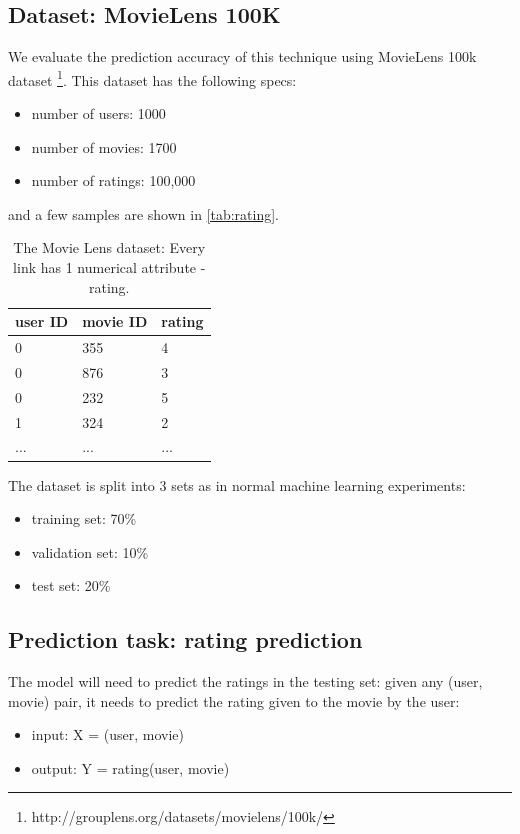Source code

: \documentclass{article}
\begin{document}
\subsection{Dataset: MovieLens 100K}
We evaluate the prediction accuracy of this technique using MovieLens 100k 
dataset \cite{harper2015movielens} 
\footnote{http://grouplens.org/datasets/movielens/100k/}. This dataset has the 
following specs:
\begin{itemize}
	\item number of users: 1000
	\item number of movies: 1700
	\item number of ratings: 100,000
\end{itemize}
and a few samples are shown in \autoref{tab:rating}.
\begin{table}[h]
	\centering
	\begin{tabularx}{0.5\textwidth}{ |X|X|X| }  \hline
		user ID & movie ID & rating \\ \hline
		0 & 355 & 4 \\ \hline
		0 & 876 & 3 \\ \hline
		0 & 232 & 5 \\ \hline
		1 & 324 & 2 \\ \hline
		... & ... & ... \\ \hline
	\end{tabularx}
	\caption{The Movie Lens dataset: Every link has 1 numerical attribute - 
	rating.}
	\label{tab:rating}
\end{table}
The dataset is split into 3 sets as in normal machine learning experiments:
\begin{itemize}
	\item training set: 70\%
	\item validation set: 10\%
	\item test set: 20\%
\end{itemize}

\subsection{Prediction task: rating prediction}
The model will need to predict the ratings in the testing set: given any (user, 
movie) pair, it needs to predict the rating given to the movie by the user:
\begin{itemize}
	\item input: X = (user, movie)
	\item output: Y = rating(user, movie)
\end{itemize}
\end{document}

=====

Whenever the string "number" turns up in a line above, copy that line out.

Written answer »
	\item number of users: 1000
	\item number of movies: 1700
	\item number of ratings: 100,000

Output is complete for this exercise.